München – Ein Gasembargo soll dem russischen Angriffskrieg in der Ukraine den Wind aus den Segeln nehmen. Doch auch für die bayerische Wirtschaft würde das Flaute bedeuten.
„Der Bruttowertschöpfungsverlust würde sich auf 40 Milliarden Euro belaufen, in Deutschland sind es 200 Milliarden“, erklärt Norbert Peine vom Arbeitgeberverband Vereinigung der bayerischen Wirtschaft (vbw).
Er zitiert dabei aus einer Studie des Leibniz-Instituts für Wirtschaftsforschung in Halle. Die Wissenschaftler haben dafür die möglichen Folgen eines Embargos auf russisches Gas ermittelt. Denn Gas aus Russland decke immer noch 35 Prozent des deutschen Erdgasbedarfs. Weil 50 Prozent für geschützte Verbraucher wie Privatkunden oder Krankenhäuser vorgesehen sind, sei klar: „Es wird nicht für alle reichen“, so Norbert Peine. Die Folge wäre ein physischer Gasmangel, bei dem die Bundesnetzagentur entscheidet, welche Verbraucher – mit einer Anschlusskapazität größer zehn Megawatt – abgeschaltet werden. Dabei würde etwa berücksichtigt werden, ob lebenswichtige Güter wie Nahrungsmittel oder Medikamente hergestellt werden. Damit wäre Bayern als starker Metall-, Elektro- und Chemiestandort besonders betroffen.

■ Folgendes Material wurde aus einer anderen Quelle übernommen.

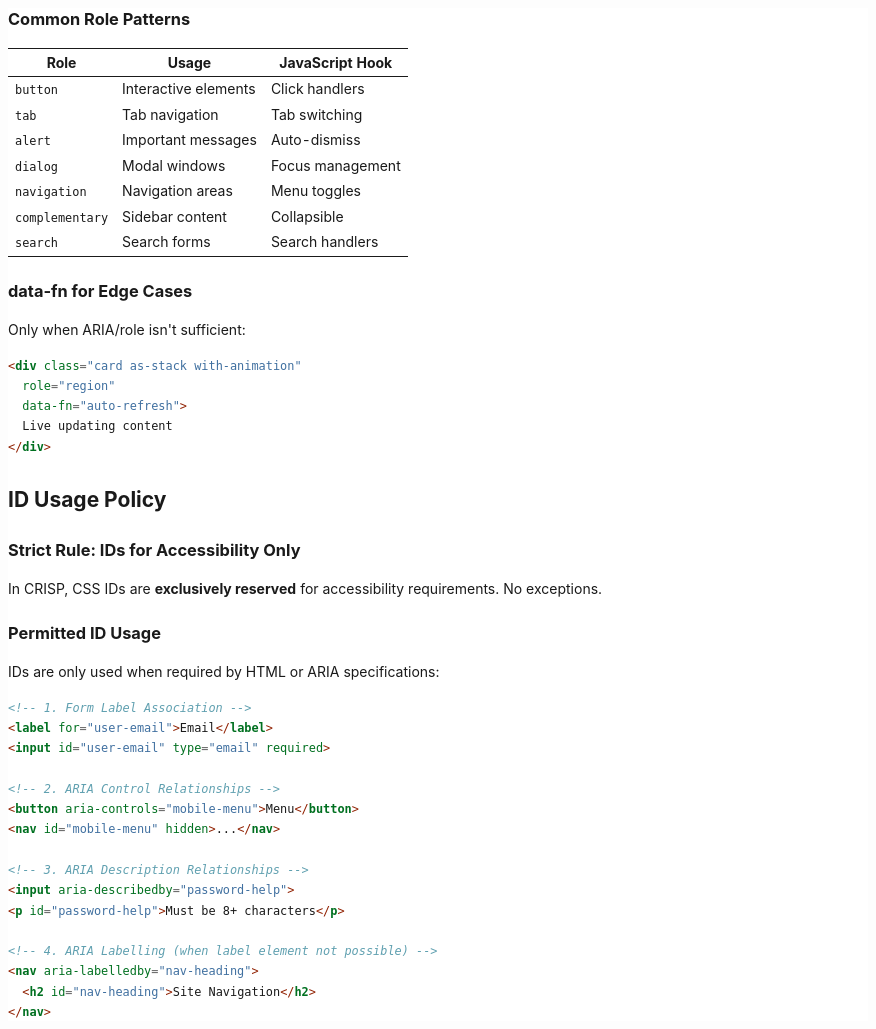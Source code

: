 ### Common Role Patterns

| Role | Usage | JavaScript Hook |
|------|-------|-----------------|
| `button` | Interactive elements | Click handlers |
| `tab` | Tab navigation | Tab switching |
| `alert` | Important messages | Auto-dismiss |
| `dialog` | Modal windows | Focus management |
| `navigation` | Navigation areas | Menu toggles |
| `complementary` | Sidebar content | Collapsible |
| `search` | Search forms | Search handlers |

### data-fn for Edge Cases

Only when ARIA/role isn't sufficient:

```html
<div class="card as-stack with-animation" 
  role="region"
  data-fn="auto-refresh">
  Live updating content
</div>
```

## ID Usage Policy

### Strict Rule: IDs for Accessibility Only

In CRISP, CSS IDs are **exclusively reserved** for accessibility requirements. No exceptions.

### Permitted ID Usage

IDs are only used when required by HTML or ARIA specifications:

```html
<!-- 1. Form Label Association -->
<label for="user-email">Email</label>
<input id="user-email" type="email" required>

<!-- 2. ARIA Control Relationships -->
<button aria-controls="mobile-menu">Menu</button>
<nav id="mobile-menu" hidden>...</nav>

<!-- 3. ARIA Description Relationships -->
<input aria-describedby="password-help">
<p id="password-help">Must be 8+ characters</p>

<!-- 4. ARIA Labelling (when label element not possible) -->
<nav aria-labelledby="nav-heading">
  <h2 id="nav-heading">Site Navigation</h2>
</nav>
```

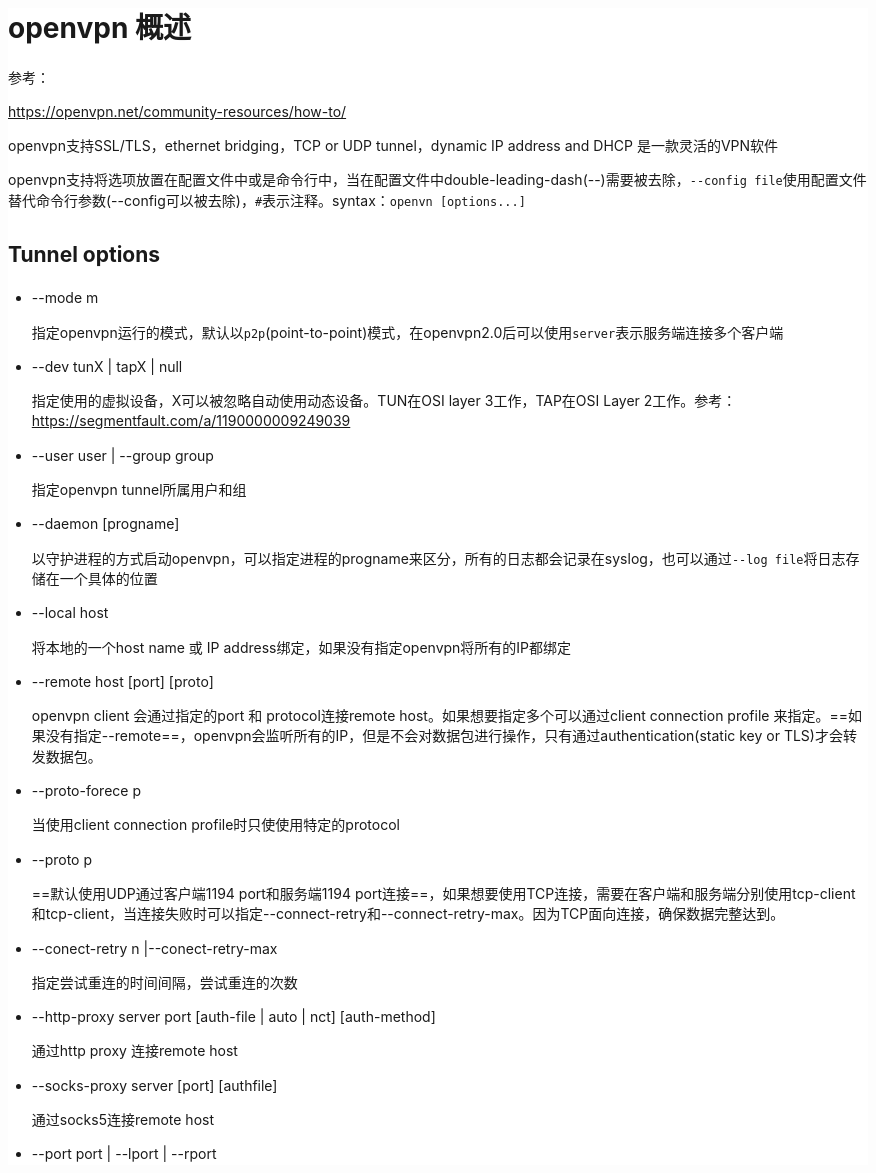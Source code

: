 # openvpn 概述

参考：

https://openvpn.net/community-resources/how-to/

openvpn支持SSL/TLS，ethernet bridging，TCP or UDP tunnel，dynamic IP address and DHCP 是一款灵活的VPN软件

openvpn支持将选项放置在配置文件中或是命令行中，当在配置文件中double-leading-dash(--)需要被去除，`--config file`使用配置文件替代命令行参数(--config可以被去除)，`#`表示注释。syntax：`openvn [options...]`

## Tunnel options

- --mode m

  指定openvpn运行的模式，默认以`p2p`(point-to-point)模式，在openvpn2.0后可以使用`server`表示服务端连接多个客户端

- --dev tunX | tapX | null

  指定使用的虚拟设备，X可以被忽略自动使用动态设备。TUN在OSI layer 3工作，TAP在OSI Layer 2工作。参考：https://segmentfault.com/a/1190000009249039

- --user user | --group group

  指定openvpn tunnel所属用户和组

- --daemon [progname]

  以守护进程的方式启动openvpn，可以指定进程的progname来区分，所有的日志都会记录在syslog，也可以通过`--log file`将日志存储在一个具体的位置

- --local host

  将本地的一个host name 或 IP address绑定，如果没有指定openvpn将所有的IP都绑定

- --remote host [port] [proto]

  openvpn client 会通过指定的port 和 protocol连接remote host。如果想要指定多个可以通过client connection profile 来指定。==如果没有指定--remote==，openvpn会监听所有的IP，但是不会对数据包进行操作，只有通过authentication(static key or TLS)才会转发数据包。

- --proto-forece p

  当使用client connection profile时只使使用特定的protocol

- --proto p

  ==默认使用UDP通过客户端1194 port和服务端1194 port连接==，如果想要使用TCP连接，需要在客户端和服务端分别使用tcp-client和tcp-client，当连接失败时可以指定--connect-retry和--connect-retry-max。因为TCP面向连接，确保数据完整达到。

- --conect-retry n |--conect-retry-max

  指定尝试重连的时间间隔，尝试重连的次数

- --http-proxy server port [auth-file | auto | nct] [auth-method]

  通过http proxy 连接remote host

- --socks-proxy server [port] [authfile]

  通过socks5连接remote host

- --port port | --lport  | --rport
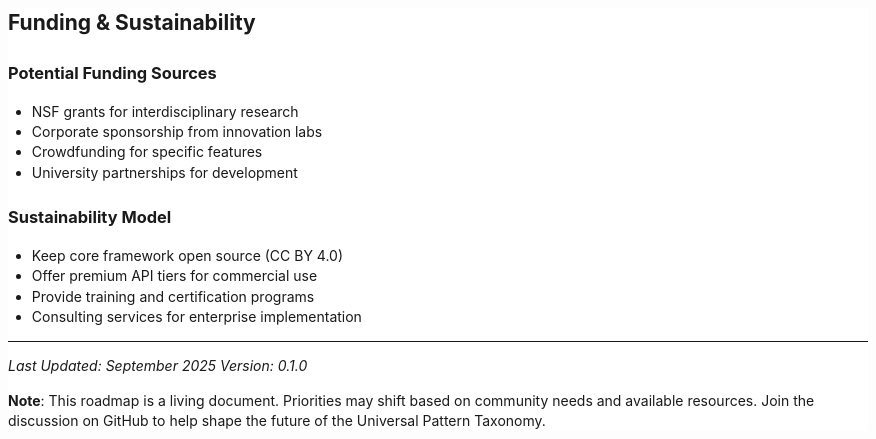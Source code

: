 
## Funding & Sustainability

### Potential Funding Sources
- NSF grants for interdisciplinary research
- Corporate sponsorship from innovation labs
- Crowdfunding for specific features
- University partnerships for development

### Sustainability Model
- Keep core framework open source (CC BY 4.0)
- Offer premium API tiers for commercial use
- Provide training and certification programs
- Consulting services for enterprise implementation

---

*Last Updated: September 2025*
*Version: 0.1.0*

**Note**: This roadmap is a living document. Priorities may shift based on community needs and available resources. Join the discussion on GitHub to help shape the future of the Universal Pattern Taxonomy.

Bei kurzfristiger Nichtverfügbarkeit von Gas müssten 22 Prozent der Betriebe im Freistaat den Geschäftsbetrieb einstellen. „Unter den energieintensiven Betrieben wäre es sogar jedes dritte Unternehmen – und weitere 17 Prozent wären in hohem Maße negativ betroffen“, sagt Norbert Peine. Damit würde ein Gas-Stopp 40 Prozent der Unternehmen „dramatisch“ treffen.
Für Oberbayern stünden damit 17 Milliarden Euro Bruttowertschöpfung auf dem Spiel, sieben Prozent der gesamten Wirtschaftsleistung. Daran hängen laut vbw 176 000 Arbeitsplätze.
Mit über 64 000 Stellen entfällt der Löwenanteil auf die Stadt München, mit weitem Abstand gefolgt vom Landkreis mit über 18 000 Arbeitsplätzen. Relativ gesehen sind das jeweils 5,6 beziehungsweise 6,2 Prozent aller Stellen. Anteilig schwerer getroffen wären die Landkreise Altötting, Weilheim-Schongau und Traunstein, wo viel verarbeitendes und energie- intensives Gewerbe sitzt.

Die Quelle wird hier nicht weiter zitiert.